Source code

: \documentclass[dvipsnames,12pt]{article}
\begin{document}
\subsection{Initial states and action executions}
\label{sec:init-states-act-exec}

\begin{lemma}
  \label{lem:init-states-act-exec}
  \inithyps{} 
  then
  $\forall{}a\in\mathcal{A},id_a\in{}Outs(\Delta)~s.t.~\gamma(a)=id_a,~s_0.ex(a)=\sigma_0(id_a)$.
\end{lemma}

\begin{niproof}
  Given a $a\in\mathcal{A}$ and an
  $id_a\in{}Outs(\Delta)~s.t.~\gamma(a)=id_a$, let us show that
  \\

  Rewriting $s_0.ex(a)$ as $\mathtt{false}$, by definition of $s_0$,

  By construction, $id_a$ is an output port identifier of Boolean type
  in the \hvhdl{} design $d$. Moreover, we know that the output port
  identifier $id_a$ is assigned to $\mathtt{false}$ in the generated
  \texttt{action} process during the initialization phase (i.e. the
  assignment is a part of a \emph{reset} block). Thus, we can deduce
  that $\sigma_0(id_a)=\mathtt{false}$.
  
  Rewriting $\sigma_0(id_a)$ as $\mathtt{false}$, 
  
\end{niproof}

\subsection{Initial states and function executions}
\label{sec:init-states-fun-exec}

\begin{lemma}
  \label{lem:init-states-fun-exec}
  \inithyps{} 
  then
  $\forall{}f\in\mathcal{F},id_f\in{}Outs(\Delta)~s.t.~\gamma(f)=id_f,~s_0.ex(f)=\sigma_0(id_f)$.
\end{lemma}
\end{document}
-*-
Work task — Reproduce exactly the lines running from the one with "identifier $id_a$ is" to the last line of the listing above. Add nothing else.

Exercise result —
  identifier $id_a$ is assigned to $\mathtt{false}$ in the generated
  \texttt{action} process during the initialization phase (i.e. the
  assignment is a part of a \emph{reset} block). Thus, we can deduce
  that $\sigma_0(id_a)=\mathtt{false}$.
  
  Rewriting $\sigma_0(id_a)$ as $\mathtt{false}$, 
  
\end{niproof}

\subsection{Initial states and function executions}
\label{sec:init-states-fun-exec}

\begin{lemma}
  \label{lem:init-states-fun-exec}
  \inithyps{} 
  then
  $\forall{}f\in\mathcal{F},id_f\in{}Outs(\Delta)~s.t.~\gamma(f)=id_f,~s_0.ex(f)=\sigma_0(id_f)$.
\end{lemma}
\end{document}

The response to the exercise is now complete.